Pictures in the records below are skipped; the rest is copied exactly.

→ Source records:
--- START ---
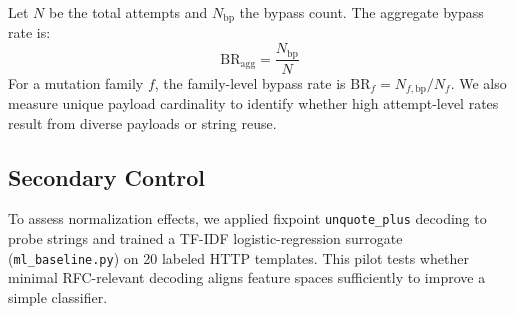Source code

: Let $N$ be the total attempts and $N_{\mathrm{bp}}$ the bypass count. The aggregate bypass rate is:
\begin{equation}
\label{eq:aggregate-bypass-rate}
\mathrm{BR}_{\mathrm{agg}} = \frac{N_{\mathrm{bp}}}{N}
\end{equation}
For a mutation family $f$, the family-level bypass rate is $\mathrm{BR}_f = N_{f,\mathrm{bp}}/N_f$. We also measure unique payload cardinality to identify whether high attempt-level rates result from diverse payloads or string reuse.

\subsection{Secondary Control}
To assess normalization effects, we applied fixpoint \texttt{unquote\_plus} decoding to probe strings and trained a TF-IDF logistic-regression surrogate (\texttt{ml\_baseline.py}) on 20 labeled HTTP templates. This pilot tests whether minimal RFC-relevant decoding aligns feature spaces sufficiently to improve a simple classifier.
--- END ---
→ Completed exercise:
Source code

: Let $N$ be the total attempts and $N_{\mathrm{bp}}$ the bypass count. The aggregate bypass rate is:
\begin{equation}
\label{eq:aggregate-bypass-rate}
\mathrm{BR}_{\mathrm{agg}} = \frac{N_{\mathrm{bp}}}{N}
\end{equation}
For a mutation family $f$, the family-level bypass rate is $\mathrm{BR}_f = N_{f,\mathrm{bp}}/N_f$. We also measure unique payload cardinality to identify whether high attempt-level rates result from diverse payloads or string reuse.

\subsection{Secondary Control}
To assess normalization effects, we applied fixpoint \texttt{unquote\_plus} decoding to probe strings and trained a TF-IDF logistic-regression surrogate (\texttt{ml\_baseline.py}) on 20 labeled HTTP templates. This pilot tests whether minimal RFC-relevant decoding aligns feature spaces sufficiently to improve a simple classifier.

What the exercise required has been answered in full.